---------- SUPPLIED MATERIAL ----------
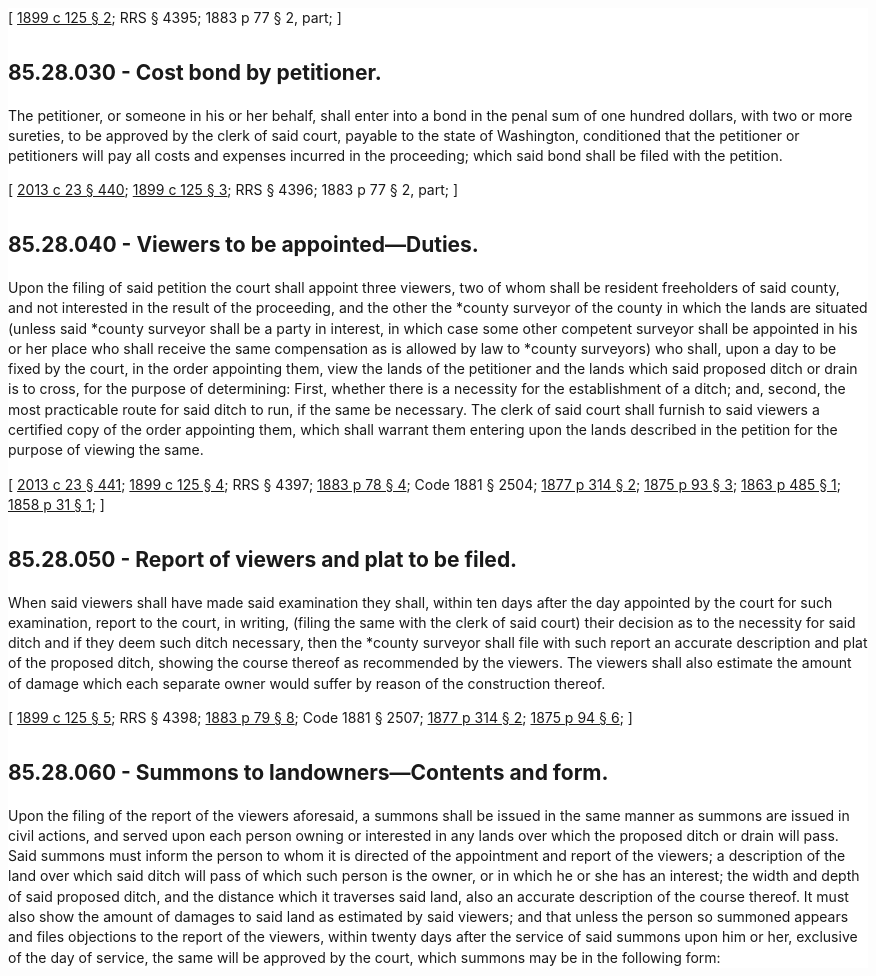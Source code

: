 \[ [1899 c 125 § 2](http://leg.wa.gov/CodeReviser/documents/sessionlaw/1899c125.pdf?cite=1899%20c%20125%20§%202); RRS § 4395; 1883 p 77 § 2, part; \]

## 85.28.030 - Cost bond by petitioner.
The petitioner, or someone in his or her behalf, shall enter into a bond in the penal sum of one hundred dollars, with two or more sureties, to be approved by the clerk of said court, payable to the state of Washington, conditioned that the petitioner or petitioners will pay all costs and expenses incurred in the proceeding; which said bond shall be filed with the petition.

\[ [2013 c 23 § 440](http://lawfilesext.leg.wa.gov/biennium/2013-14/Pdf/Bills/Session%20Laws/Senate/5077-S.SL.pdf?cite=2013%20c%2023%20§%20440); [1899 c 125 § 3](http://leg.wa.gov/CodeReviser/documents/sessionlaw/1899c125.pdf?cite=1899%20c%20125%20§%203); RRS § 4396; 1883 p 77 § 2, part; \]

## 85.28.040 - Viewers to be appointed—Duties.
Upon the filing of said petition the court shall appoint three viewers, two of whom shall be resident freeholders of said county, and not interested in the result of the proceeding, and the other the *county surveyor of the county in which the lands are situated (unless said *county surveyor shall be a party in interest, in which case some other competent surveyor shall be appointed in his or her place who shall receive the same compensation as is allowed by law to *county surveyors) who shall, upon a day to be fixed by the court, in the order appointing them, view the lands of the petitioner and the lands which said proposed ditch or drain is to cross, for the purpose of determining: First, whether there is a necessity for the establishment of a ditch; and, second, the most practicable route for said ditch to run, if the same be necessary. The clerk of said court shall furnish to said viewers a certified copy of the order appointing them, which shall warrant them entering upon the lands described in the petition for the purpose of viewing the same.

\[ [2013 c 23 § 441](http://lawfilesext.leg.wa.gov/biennium/2013-14/Pdf/Bills/Session%20Laws/Senate/5077-S.SL.pdf?cite=2013%20c%2023%20§%20441); [1899 c 125 § 4](http://leg.wa.gov/CodeReviser/documents/sessionlaw/1899c125.pdf?cite=1899%20c%20125%20§%204); RRS § 4397; [1883 p 78 § 4](http://leg.wa.gov/CodeReviser/Pages/session_laws.aspx?cite=1883%20p%2078%20§%204); Code 1881 § 2504; [1877 p 314 § 2](http://leg.wa.gov/CodeReviser/Pages/session_laws.aspx?cite=1877%20p%20314%20§%202); [1875 p 93 § 3](http://leg.wa.gov/CodeReviser/Pages/session_laws.aspx?cite=1875%20p%2093%20§%203); [1863 p 485 § 1](http://leg.wa.gov/CodeReviser/Pages/session_laws.aspx?cite=1863%20p%20485%20§%201); [1858 p 31 § 1](http://leg.wa.gov/CodeReviser/Pages/session_laws.aspx?cite=1858%20p%2031%20§%201); \]

## 85.28.050 - Report of viewers and plat to be filed.
When said viewers shall have made said examination they shall, within ten days after the day appointed by the court for such examination, report to the court, in writing, (filing the same with the clerk of said court) their decision as to the necessity for said ditch and if they deem such ditch necessary, then the *county surveyor shall file with such report an accurate description and plat of the proposed ditch, showing the course thereof as recommended by the viewers. The viewers shall also estimate the amount of damage which each separate owner would suffer by reason of the construction thereof.

\[ [1899 c 125 § 5](http://leg.wa.gov/CodeReviser/documents/sessionlaw/1899c125.pdf?cite=1899%20c%20125%20§%205); RRS § 4398; [1883 p 79 § 8](http://leg.wa.gov/CodeReviser/Pages/session_laws.aspx?cite=1883%20p%2079%20§%208); Code 1881 § 2507; [1877 p 314 § 2](http://leg.wa.gov/CodeReviser/Pages/session_laws.aspx?cite=1877%20p%20314%20§%202); [1875 p 94 § 6](http://leg.wa.gov/CodeReviser/Pages/session_laws.aspx?cite=1875%20p%2094%20§%206); \]

## 85.28.060 - Summons to landowners—Contents and form.
Upon the filing of the report of the viewers aforesaid, a summons shall be issued in the same manner as summons are issued in civil actions, and served upon each person owning or interested in any lands over which the proposed ditch or drain will pass. Said summons must inform the person to whom it is directed of the appointment and report of the viewers; a description of the land over which said ditch will pass of which such person is the owner, or in which he or she has an interest; the width and depth of said proposed ditch, and the distance which it traverses said land, also an accurate description of the course thereof. It must also show the amount of damages to said land as estimated by said viewers; and that unless the person so summoned appears and files objections to the report of the viewers, within twenty days after the service of said summons upon him or her, exclusive of the day of service, the same will be approved by the court, which summons may be in the following form:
----------
(INSTRUCTIONS TO FOLLOW)
Copy out, exactly and alone, the lines of the entries above between the ones holding "4395; 1883 p 77 § 2, part; \]" and "## 85.28.030 - Cost bond by petitioner.", inclusive.

(TASK OUTPUT)
: \[ [1899 c 125 § 2](http://leg.wa.gov/CodeReviser/documents/sessionlaw/1899c125.pdf?cite=1899%20c%20125%20§%202); RRS § 4395; 1883 p 77 § 2, part; \]

## 85.28.030 - Cost bond by petitioner.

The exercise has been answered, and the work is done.